Professora doutora pela UFPB.

Cultura

“A Palavra que Resta”


24/05/2022

“A magnitude deste romance está, primeiro, na invenção de um enredo poderoso sobre a dor da exclusão – a exclusão da miséria, do analfabetismo, da solidão, do preconceito. E se completa com a orça da linguagem que molda a história, palavra a palavra, na tradição dos grandes narradores brasileiros.” (Socorro Acioli, na contracapa do livro).

Este é o título do primeiro romance do escritor cearense Stênio Gardel. Sua mentora, Socorro Acioli, já disse tudo nessa citação acima.

O Clube de Leitura do qual faço parte, leu esse romance este mês de abril passado. Um romance para se ler de uma sentada. Curto. Afiado. Triste. Trágico. Mas com um instante de transcendência.

Hoje fico tão feliz quando vejo as mudanças do mundo quanto à sexualidade das pessoas. Meninas com meninas. Meninos com meninos. Trans. Travestis. E mais toda uma sigla LGBTQIA+. Na minha geração não era assim. Tinha três ou quatro amigos gays. E ponto. O restante se escondia em casamentos de conveniência. E um silêncio sepulcral. Gosto dos novos tempos. E aprendo cotidianamente sobre o que nada me estranho se é humano.

O romance desse moço com nome de bolero é um soco. Seco. Afiado e de uma poesia bruta. Como se pode fazer poesia com tema tão sofrido e violento? Stenio Gardel faz. E faz bonito.

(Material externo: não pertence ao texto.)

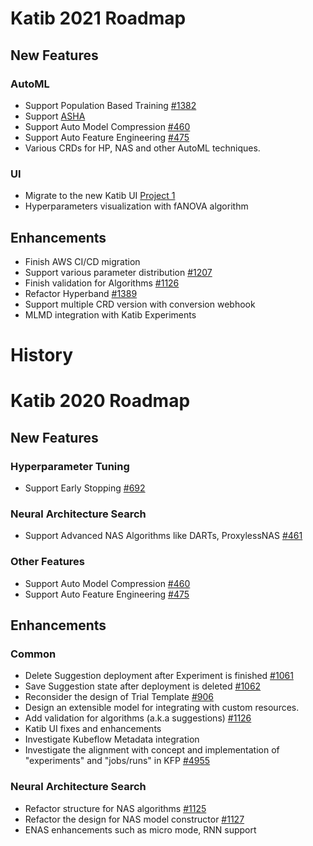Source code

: # Katib 2021 Roadmap

## New Features

### AutoML

- Support Population Based Training [#1382](https://github.com/kubeflow/katib/issues/1382)
- Support [ASHA](https://arxiv.org/pdf/1810.05934.pdf)
- Support Auto Model Compression [#460](https://github.com/kubeflow/katib/issues/460)
- Support Auto Feature Engineering [#475](https://github.com/kubeflow/katib/issues/475)
- Various CRDs for HP, NAS and other AutoML techniques.

### UI

- Migrate to the new Katib UI [Project 1](https://github.com/kubeflow/katib/projects/1)
- Hyperparameters visualization with fANOVA algorithm

## Enhancements

- Finish AWS CI/CD migration
- Support various parameter distribution [#1207](https://github.com/kubeflow/katib/issues/1207)
- Finish validation for Algorithms [#1126](https://github.com/kubeflow/katib/issues/1126)
- Refactor Hyperband [#1389](https://github.com/kubeflow/katib/issues/1389)
- Support multiple CRD version with conversion webhook
- MLMD integration with Katib Experiments

# History

# Katib 2020 Roadmap

## New Features

### Hyperparameter Tuning

- Support Early Stopping [#692](https://github.com/kubeflow/katib/issues/692)

### Neural Architecture Search

- Support Advanced NAS Algorithms like DARTs, ProxylessNAS [#461](https://github.com/kubeflow/katib/issues/461)

### Other Features

- Support Auto Model Compression [#460](https://github.com/kubeflow/katib/issues/460)
- Support Auto Feature Engineering [#475](https://github.com/kubeflow/katib/issues/475)

## Enhancements

### Common

- Delete Suggestion deployment after Experiment is finished [#1061](https://github.com/kubeflow/katib/issues/1061)
- Save Suggestion state after deployment is deleted [#1062](https://github.com/kubeflow/katib/issues/1062)
- Reconsider the design of Trial Template [#906](https://github.com/kubeflow/katib/issues/906)
- Design an extensible model for integrating with custom resources.
- Add validation for algorithms (a.k.a suggestions) [#1126](https://github.com/kubeflow/katib/issues/1126)
- Katib UI fixes and enhancements
- Investigate Kubeflow Metadata integration
- Investigate the alignment with concept and implementation of "experiments" and "jobs/runs" in KFP [#4955](https://github.com/kubeflow/kubeflow/issues/4955)

### Neural Architecture Search

- Refactor structure for NAS algorithms [#1125](https://github.com/kubeflow/katib/issues/1125)
- Refactor the design for NAS model constructor [#1127](https://github.com/kubeflow/katib/issues/1127)
- ENAS enhancements such as micro mode, RNN support
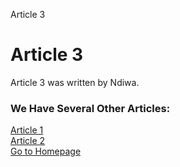 Article 3

Article 3
=========

  

Article 3 was written by Ndiwa.

  

### We Have Several Other Articles:

  
[Article 1](article1.html)  
[Article 2](article2.html)  
[Go to Homepage](index.html)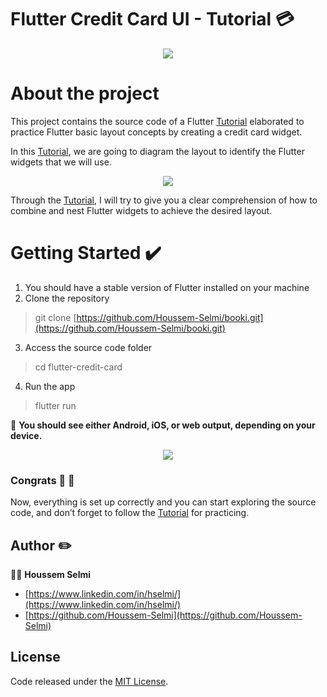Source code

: 
  
# Flutter Credit Card UI - Tutorial 💳

<p align="center">
  <img src="https://firebasestorage.googleapis.com/v0/b/booki-26bbf.appspot.com/o/banner_final.png?alt=media&token=b98db805-6c2b-4e87-841d-c07f98033d6b">
</p>


# About the project 
This project contains the source code of a Flutter [Tutorial](https://medium.com/@selmi.hussem/practice-flutter-layout-concepts-by-creating-a-credit-card-widget-tutorial-1fbc8a9e36e) elaborated to practice Flutter basic layout concepts by creating a credit card widget.

In this [Tutorial](https://medium.com/@selmi.hussem/practice-flutter-layout-concepts-by-creating-a-credit-card-widget-tutorial-1fbc8a9e36e), we are going to diagram the layout to identify the Flutter widgets that we will use.

<p align="center">
  <img src="https://firebasestorage.googleapis.com/v0/b/booki-26bbf.appspot.com/o/card_diagram_final.png?alt=media&token=14d50b03-253d-4eba-9b52-c0dbafd30f35">
</p>

Through the [Tutorial](https://medium.com/@selmi.hussem/practice-flutter-layout-concepts-by-creating-a-credit-card-widget-tutorial-1fbc8a9e36e), I will try to give you a clear comprehension of how to combine and nest Flutter widgets to achieve the desired layout.







# Getting Started ✔️

1. You should have a stable version of Flutter installed on your machine
2. Clone the repository 
	

>   git clone  [https://github.com/Houssem-Selmi/booki.git](https://github.com/Houssem-Selmi/booki.git)

3. Access the source code folder 
>  cd flutter-credit-card

4. Run the app
> flutter run

📱 **You should see either Android, iOS, or web output, depending on your device.** 

<p align="center">
  <img src="https://firebasestorage.googleapis.com/v0/b/booki-26bbf.appspot.com/o/overview_final.png?alt=media&token=6a62b88d-2feb-47ea-acdd-4d846377c348">
</p>
 
 ### Congrats 👏 🎉 
Now, everything is set up correctly and you can start exploring the source code, and don’t forget to follow the [Tutorial](https://medium.com/@selmi.hussem/practice-flutter-layout-concepts-by-creating-a-credit-card-widget-tutorial-1fbc8a9e36e) for practicing. 


## Author  :pencil2:

👨‍💻 **Houssem Selmi** 
* [https://www.linkedin.com/in/hselmi/](https://www.linkedin.com/in/hselmi/)
* [https://github.com/Houssem-Selmi](https://github.com/Houssem-Selmi)




## License

Code released under the  [ MIT License](https://github.com/Houssem-Selmi/booki/blob/master/LICENSE.txt).
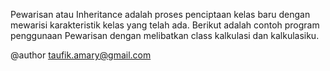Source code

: Pewarisan atau Inheritance adalah proses penciptaan kelas baru dengan mewarisi karakteristik kelas yang telah ada.
Berikut adalah contoh program penggunaan Pewarisan dengan melibatkan class kalkulasi dan kalkulasiku.




@author taufik.amary@gmail.com
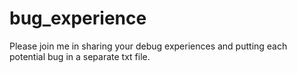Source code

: # bug_experience
Please join me in sharing your debug experiences and putting each potential bug in a separate txt file.
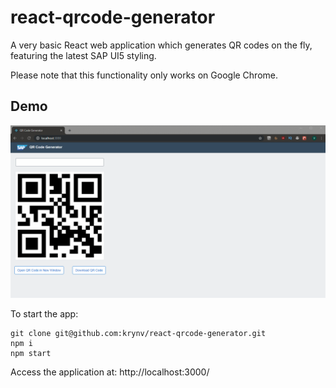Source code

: # react-qrcode-generator

A very basic React web application which generates QR codes on the fly, featuring the latest SAP UI5 styling.

Please note that this functionality only works on Google Chrome.

## Demo
![Demo](react-qrcode-generator.gif)

To start the app:

    git clone git@github.com:krynv/react-qrcode-generator.git
    npm i
    npm start

Access the application at: http://localhost:3000/
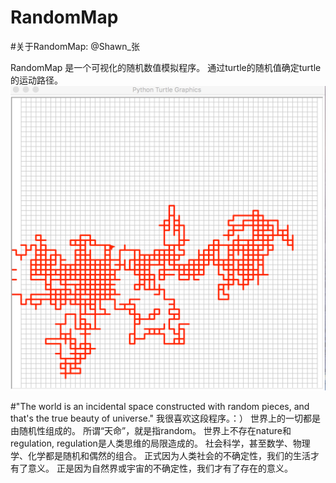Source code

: # RandomMap
#关于RandomMap:
@Shawn_张

RandomMap 是一个可视化的随机数值模拟程序。
通过turtle的随机值确定turtle的运动路径。
 ![image](https://github.com/xiaoranzhang/RandomMap/raw/master/re/3x.png)

#"The world is an incidental space constructed with random pieces, and that's the true beauty of universe."
我很喜欢这段程序。：）
世界上的一切都是由随机性组成的。
所谓“天命”，就是指random。
世界上不存在nature和regulation, regulation是人类思维的局限造成的。
社会科学，甚至数学、物理学、化学都是随机和偶然的组合。
正式因为人类社会的不确定性，我们的生活才有了意义。
正是因为自然界或宇宙的不确定性，我们才有了存在的意义。



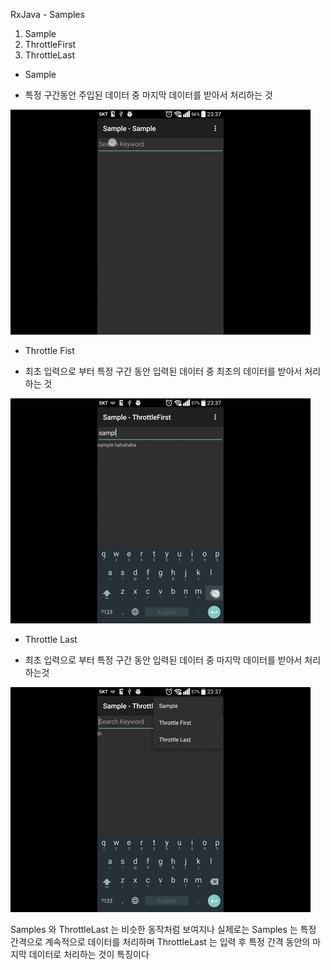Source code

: RxJava - Samples

1. Sample
2. ThrottleFirst
3. ThrottleLast


* Sample
 - 특정 구간동안 주입된 데이터 중 마지막 데이터를 받아서 처리하는 것

![image](./images/01_sample.gif)
 

* Throttle Fist
 - 최초 입력으로 부터 특정 구간 동안 입력된 데이터 중 최초의 데이터를 받아서 처리하는 것

![image](./images/02_throttle_first.gif)

* Throttle Last
 - 최초 입력으로 부터 특정 구간 동안 입력된 데이터 중 마지막 데이터를 받아서 처리 하는것

![image](./images/03_throttle_last.gif)

Samples 와 ThrottleLast 는 비슷한 동작처럼 보여지나
실제로는 Samples 는 특정 간격으로 계속적으로 데이터를 처리하며 
ThrottleLast 는 입력 후 특정 간격 동안의 마지막 데이터로 처리하는 것이 특징이다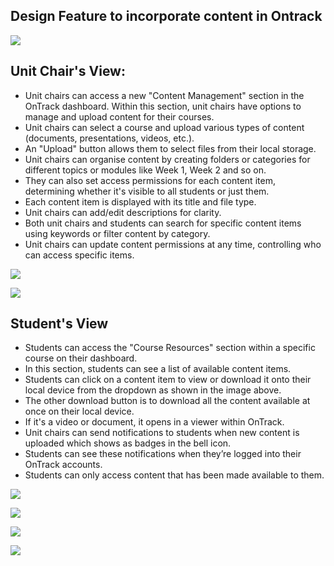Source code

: ﻿## Design Feature to incorporate content in Ontrack

![](1.png)

## Unit Chair's View:

- Unit chairs can access a new "Content Management" section in the OnTrack dashboard. Within this
  section, unit chairs have options to manage and upload content for their courses.
- Unit chairs can select a course and upload various types of content (documents, presentations,
  videos, etc.).
- An "Upload" button allows them to select files from their local storage.
- Unit chairs can organise content by creating folders or categories for different topics or modules
  like Week 1, Week 2 and so on.
- They can also set access permissions for each content item, determining whether it's visible to
  all students or just them.
- Each content item is displayed with its title and file type.
- Unit chairs can add/edit descriptions for clarity.
- Both unit chairs and students can search for specific content items using keywords or filter
  content by category.
- Unit chairs can update content permissions at any time, controlling who can access specific items.

![](2.png)

![](3.png)

## Student's View

- Students can access the "Course Resources" section within a specific course on their dashboard.
- In this section, students can see a list of available content items.
- Students can click on a content item to view or download it onto their local device from the
  dropdown as shown in the image above.
- The other download button is to download all the content available at once on their local device.
- If it's a video or document, it opens in a viewer within OnTrack.
- Unit chairs can send notifications to students when new content is uploaded which shows as badges
  in the bell icon.
- Students can see these notifications when they’re logged into their OnTrack accounts.
- Students can only access content that has been made available to them.

![](4.png)

![](5.png)

![](6.png)

![](7.png)
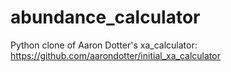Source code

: # abundance_calculator
Python clone of Aaron Dotter's xa_calculator: https://github.com/aarondotter/initial_xa_calculator

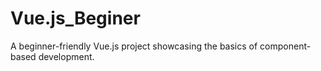 # Vue.js_Beginer
A beginner-friendly Vue.js project showcasing the basics of component-based development.
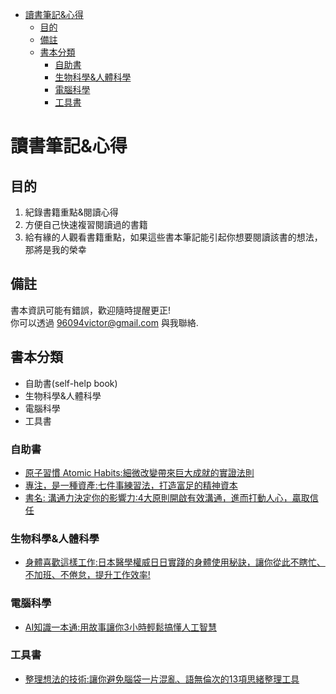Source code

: - [讀書筆記&心得](#讀書筆記心得)
  - [目的](#目的)
  - [備註](#備註)
  - [書本分類](#書本分類)
    - [自助書](#自助書)
    - [生物科學&人體科學](#生物科學人體科學)
    - [電腦科學](#電腦科學)
    - [工具書](#工具書)
# 讀書筆記&心得
## 目的
1. 紀錄書籍重點&閱讀心得
2. 方便自己快速複習閱讀過的書籍
3. 給有緣的人觀看書籍重點，如果這些書本筆記能引起你想要閱讀該書的想法，那將是我的榮幸

## 備註
書本資訊可能有錯誤，歡迎隨時提醒更正!  
你可以透過 96094victor@gmail.com 與我聯絡.
## 書本分類
- 自助書(self-help book)
- 生物科學&人體科學
- 電腦科學
- 工具書

### 自助書
- [原子習慣 Atomic Habits:細微改變帶來巨大成就的實證法則](./%E6%9B%B8%E6%9C%AC%E7%AD%86%E8%A8%98/原子習慣(AtomicHabits).md)
- [專注，是一種資產:七件事練習法，打造富足的精神資本](./書本筆記/專注，是一種資產.md)
- [書名: 溝通力決定你的影響力:4大原則開啟有效溝通，進而打動人心，贏取信任](./書本筆記/溝通力決定你的影響力.md)

### 生物科學&人體科學
- [身體喜歡這樣工作:日本醫學權威日日實踐的身體使用秘訣，讓你從此不瞎忙、不加班、不倦怠，提升工作效率!](./書本筆記/身體喜歡這樣工作.md)

### 電腦科學
- [AI知識一本通:用故事讓你3小時輕鬆搞懂人工智慧](./書本筆記/AI知識一本通.md)

### 工具書
- [整理想法的技術:讓你避免腦袋一片混亂、語無倫次的13項思緒整理工具](./書本筆記/整理想法的技術.md)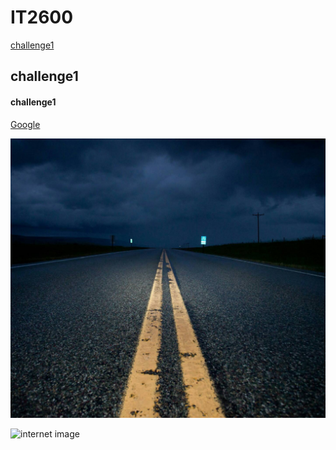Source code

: # IT2600
[challenge1](https://github.com/poi123456789/IT2600/blob/master/challenge1.txt)
## challenge1

#### challenge1

[Google](https://www.google.com/)

![image](https://github.com/poi123456789/IT2600/blob/master/image.jpg)

![internet image](https://www.google.com/url?sa=i&rct=j&q=&esrc=s&source=images&cd=&cad=rja&uact=8&ved=2ahUKEwid5JDr5ZjdAhXk54MKHSXhDRoQjRx6BAgBEAU&url=http%3A%2F%2Fhdwpro.com%2Fwallpaper-2.html&psig=AOvVaw0eu6EQThXwMuXGgB7nA2hI&ust=1535856585805786)
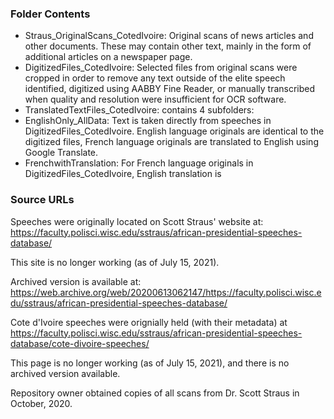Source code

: ### Folder Contents
* Straus_OriginalScans_CotedIvoire: Original scans of news articles and other documents. These may contain other text, mainly in the form of additional articles on a newspaper page.
* DigitizedFiles_CotedIvoire: Selected files from original scans were cropped in order to remove any text outside of the elite speech identified, digitized using AABBY Fine Reader, or manually transcribed when quality and resolution were insufficient for OCR software.
* TranslatedTextFiles_CotedIvoire: contains 4 subfolders:
 * EnglishOnly_AllData: Text is taken directly from speeches in DigitizedFiles_CotedIvoire. English language originals are identical to the digitized files, French language originals are translated to English using Google Translate. 
 * FrenchwithTranslation: For French language originals in DigitizedFiles_CotedIvoire, English translation is 


### Source URLs
Speeches were originally located on Scott Straus' website at: https://faculty.polisci.wisc.edu/sstraus/african-presidential-speeches-database/

This site is no longer working (as of July 15, 2021).

Archived version is available at: https://web.archive.org/web/20200613062147/https://faculty.polisci.wisc.edu/sstraus/african-presidential-speeches-database/

Cote d'Ivoire speeches were orignially held (with their metadata) at https://faculty.polisci.wisc.edu/sstraus/african-presidential-speeches-database/cote-divoire-speeches/

This page is no longer working (as of July 15, 2021), and there is no archived version available.

Repository owner obtained copies of all scans from Dr. Scott Straus in October, 2020.
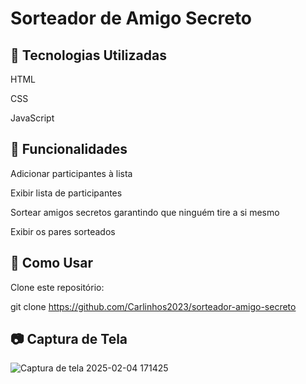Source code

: # Sorteador de Amigo Secreto

## 📌 Tecnologias Utilizadas

HTML

CSS

JavaScript

## 🎯 Funcionalidades

Adicionar participantes à lista

Exibir lista de participantes

Sortear amigos secretos garantindo que ninguém tire a si mesmo

Exibir os pares sorteados

## 🚀 Como Usar

Clone este repositório:

git clone https://github.com/Carlinhos2023/sorteador-amigo-secreto

## 📷 Captura de Tela
![Captura de tela 2025-02-04 171425](https://github.com/user-attachments/assets/774ca934-2b9f-4f1b-b946-a0aa54ff5ac0)


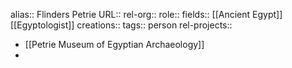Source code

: alias:: Flinders Petrie
URL::
rel-org::
role::
fields:: [[Ancient Egypt]] [[Egyptologist]] 
creations:: 
tags:: person
rel-projects::


- [[Petrie Museum of Egyptian Archaeology]]
-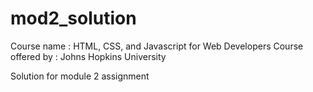 # mod2_solution
Course name : HTML, CSS, and Javascript for Web Developers
Course offered by :  Johns Hopkins University

Solution for module 2 assignment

Uma carta quer virou feto idoso e rebento tardio. Uma carta de uma vida inteira. A palavra, que “são muitas, eu pouco” (Epígrafe de Drummond). Toda uma vida carregando as palavras indecifráveis dentro do bolso, para quando velho, nem mais saber a serventia dessa leitura. Quaisquer que fosse a decisão? A irreversibilidade do tempo já tinha sido mais rápida!

No sertão nordestino, na miséria da ignorância, não tem lugar para homem que não é macho. Para florzinhas. A enxada? Tem sexo. Inegociável. E do contrário? Melhor a morte.

A poesia? Pensa Raimundo: “Um esticador de horizontes. Na poesia, uma palavra diz muito mais do que diz, é a palavra que se estica, onde a palavra sozinha não vai, com a poesia vai, voa, que nem os passarinhos, passarinho que escuta de longe o silêncio que é tão alto, silêncio alto, abrir amanhecer, encolher rio, esticador de horizontes…”

Não saber ler. Que dor. Não ler é ficar fora do mundo. Não conseguir ter acesso à informação. Ao entendimento. Cego e surdo, a compreensão é outra. Precária. Longe dos outros. E o silêncio se torna ensurdecedor. Ao ler o livro também lembrei do filme O Leitor, onde a personagem escolhe ser condenada e presa a confessar que não sabia ler e assim, trancando aquelas portas assassinas aos judeus incinerados.

Quando encontramos alguém sem ler, e que põe do dedo na tinta azul para certificar alguma coisa, sentimos no olhar dessa pessoa um constrangimento, uma tristeza da exclusão, não só das letras, mas do mundo. O mundo dos que sabem ler. E o mundo onde a vida acontece. O azul do tinteiro envergonhado, tão diferente do azul anil dos mares longínquos, ou de um céu infinito.

O romance de Gardel tem desertos, paredes, rios, poentes, caminhos, chuvas, cruzes, estradas, pedras, becos, casas e costelas (alguns títulos dos capítulos). E lamparinas e coisas imundas. E belas. E claro, Raimundo e a sua carta. De Cícero.

Raimundo. Mundo. Imundo. Padim Cícero. O Ceará. O mundo. A vida. O espaço do amor. Que amor? Aquele maldito. Escondido e que não ousou dizer o nome. Que nem aconteceu com Oscar Wilde, lá na Inglaterra, no século XIX/XX, mas que retumba ainda nos sertões de Euclides ou de Rosa. Sertão. Essa ferida!